*Problem statement:* In the listing below, find each line holding "invnb" and copy it.

*Data supplied:*
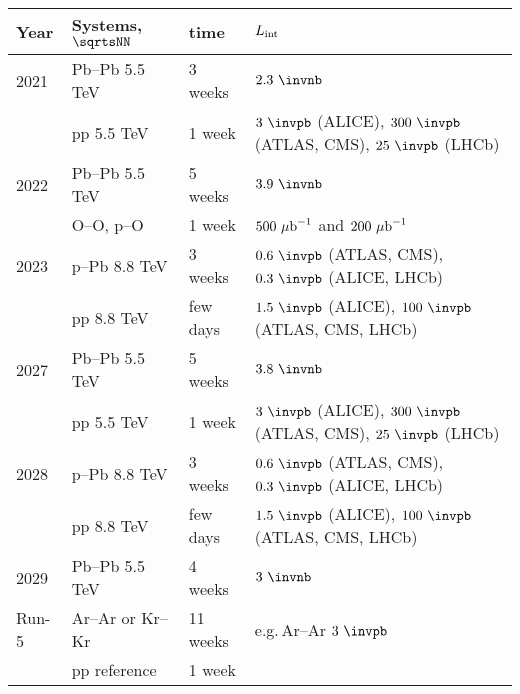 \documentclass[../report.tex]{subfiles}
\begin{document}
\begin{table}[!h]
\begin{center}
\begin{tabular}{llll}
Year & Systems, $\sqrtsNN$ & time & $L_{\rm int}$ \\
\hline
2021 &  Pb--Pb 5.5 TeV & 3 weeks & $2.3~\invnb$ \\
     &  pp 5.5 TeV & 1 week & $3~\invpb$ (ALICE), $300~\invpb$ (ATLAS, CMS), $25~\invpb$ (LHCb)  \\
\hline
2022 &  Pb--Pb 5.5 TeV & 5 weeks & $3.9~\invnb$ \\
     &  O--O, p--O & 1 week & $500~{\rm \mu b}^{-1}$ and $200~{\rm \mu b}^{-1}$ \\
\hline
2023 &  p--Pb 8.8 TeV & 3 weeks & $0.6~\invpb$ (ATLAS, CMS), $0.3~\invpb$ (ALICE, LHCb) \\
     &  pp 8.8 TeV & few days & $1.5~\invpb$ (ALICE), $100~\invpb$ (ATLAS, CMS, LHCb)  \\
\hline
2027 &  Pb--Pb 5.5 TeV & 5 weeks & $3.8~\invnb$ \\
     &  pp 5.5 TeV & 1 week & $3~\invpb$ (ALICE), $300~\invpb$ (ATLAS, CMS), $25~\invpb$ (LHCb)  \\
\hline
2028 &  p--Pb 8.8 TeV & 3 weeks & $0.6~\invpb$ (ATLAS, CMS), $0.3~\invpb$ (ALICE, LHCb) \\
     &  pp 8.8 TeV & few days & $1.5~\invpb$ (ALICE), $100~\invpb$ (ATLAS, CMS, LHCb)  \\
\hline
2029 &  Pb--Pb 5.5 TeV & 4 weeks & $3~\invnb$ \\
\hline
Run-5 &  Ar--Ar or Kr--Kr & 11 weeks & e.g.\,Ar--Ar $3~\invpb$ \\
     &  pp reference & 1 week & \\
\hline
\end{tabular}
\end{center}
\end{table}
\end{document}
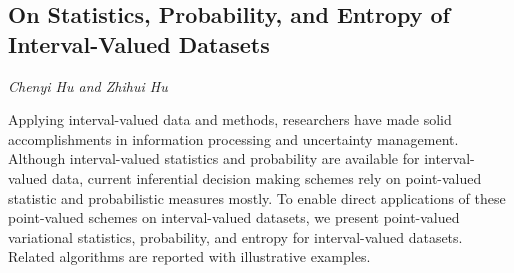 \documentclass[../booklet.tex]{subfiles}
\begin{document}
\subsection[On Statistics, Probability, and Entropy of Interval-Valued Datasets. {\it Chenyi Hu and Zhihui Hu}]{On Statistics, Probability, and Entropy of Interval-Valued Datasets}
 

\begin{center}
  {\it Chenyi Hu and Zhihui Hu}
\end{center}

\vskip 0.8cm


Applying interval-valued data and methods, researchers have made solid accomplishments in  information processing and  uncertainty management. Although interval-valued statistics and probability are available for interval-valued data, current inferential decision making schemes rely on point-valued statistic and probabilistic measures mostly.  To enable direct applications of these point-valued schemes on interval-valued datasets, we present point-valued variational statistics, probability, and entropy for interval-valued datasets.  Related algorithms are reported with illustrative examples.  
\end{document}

--

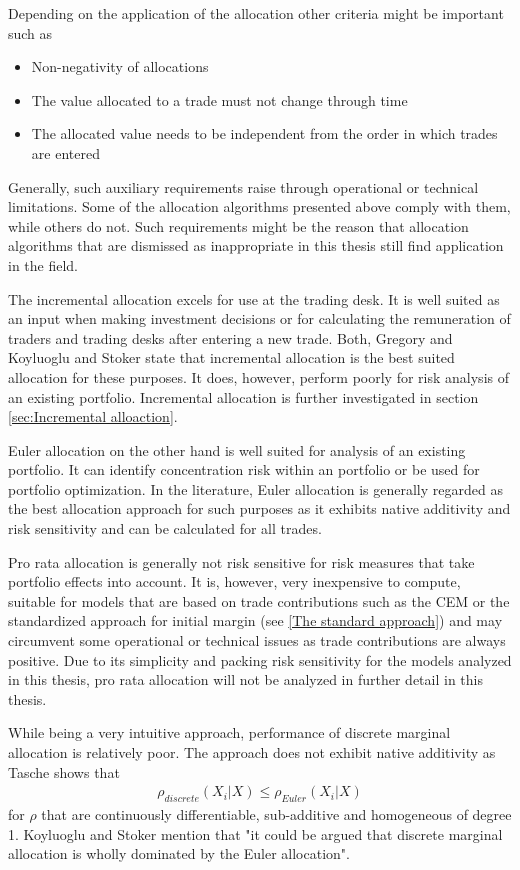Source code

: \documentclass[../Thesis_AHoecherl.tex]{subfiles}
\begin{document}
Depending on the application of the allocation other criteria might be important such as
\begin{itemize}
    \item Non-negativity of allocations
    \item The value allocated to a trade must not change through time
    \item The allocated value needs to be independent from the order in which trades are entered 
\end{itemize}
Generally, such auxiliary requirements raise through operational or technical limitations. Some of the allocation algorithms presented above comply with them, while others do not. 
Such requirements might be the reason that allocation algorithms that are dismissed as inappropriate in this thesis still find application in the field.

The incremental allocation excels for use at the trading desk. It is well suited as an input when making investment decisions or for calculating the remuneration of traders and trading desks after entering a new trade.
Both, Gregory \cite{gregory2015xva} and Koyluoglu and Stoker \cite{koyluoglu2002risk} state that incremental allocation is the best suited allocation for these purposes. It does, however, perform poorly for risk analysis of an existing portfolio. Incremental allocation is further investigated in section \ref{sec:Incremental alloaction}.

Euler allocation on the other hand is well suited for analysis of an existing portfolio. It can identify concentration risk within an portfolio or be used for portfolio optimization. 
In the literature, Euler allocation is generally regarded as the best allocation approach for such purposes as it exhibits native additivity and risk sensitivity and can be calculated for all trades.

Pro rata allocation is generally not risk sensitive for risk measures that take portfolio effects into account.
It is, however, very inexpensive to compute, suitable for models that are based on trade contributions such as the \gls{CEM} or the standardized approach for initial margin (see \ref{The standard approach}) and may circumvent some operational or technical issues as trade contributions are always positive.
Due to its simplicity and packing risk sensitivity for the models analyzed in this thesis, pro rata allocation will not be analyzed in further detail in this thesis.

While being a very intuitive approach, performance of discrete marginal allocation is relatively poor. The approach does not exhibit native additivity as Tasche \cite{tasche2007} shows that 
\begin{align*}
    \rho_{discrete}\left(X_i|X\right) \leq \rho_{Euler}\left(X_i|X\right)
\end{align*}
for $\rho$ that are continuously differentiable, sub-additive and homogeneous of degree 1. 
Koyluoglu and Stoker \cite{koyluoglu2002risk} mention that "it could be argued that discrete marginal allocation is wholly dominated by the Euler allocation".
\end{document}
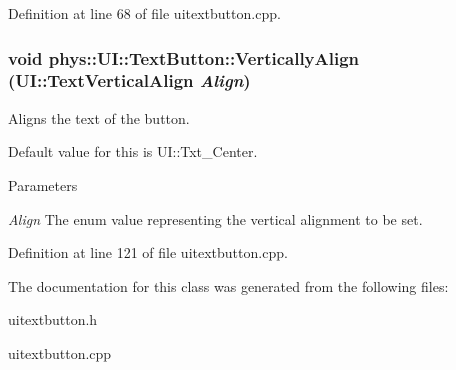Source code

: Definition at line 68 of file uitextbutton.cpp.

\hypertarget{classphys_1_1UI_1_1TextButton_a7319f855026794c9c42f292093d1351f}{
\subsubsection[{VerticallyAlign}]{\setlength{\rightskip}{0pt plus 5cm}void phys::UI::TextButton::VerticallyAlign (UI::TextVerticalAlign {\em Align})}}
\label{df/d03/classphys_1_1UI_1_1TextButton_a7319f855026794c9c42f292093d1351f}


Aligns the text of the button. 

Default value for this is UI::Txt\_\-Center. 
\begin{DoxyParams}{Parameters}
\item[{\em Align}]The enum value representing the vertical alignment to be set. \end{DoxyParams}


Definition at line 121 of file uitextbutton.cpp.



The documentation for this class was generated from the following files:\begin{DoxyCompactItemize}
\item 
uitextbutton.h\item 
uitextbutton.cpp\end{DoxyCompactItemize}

*Response:*
2021 &  Pb--Pb 5.5 TeV & 3 weeks & $2.3~\invnb$ \\
2022 &  Pb--Pb 5.5 TeV & 5 weeks & $3.9~\invnb$ \\
2027 &  Pb--Pb 5.5 TeV & 5 weeks & $3.8~\invnb$ \\
2029 &  Pb--Pb 5.5 TeV & 4 weeks & $3~\invnb$ \\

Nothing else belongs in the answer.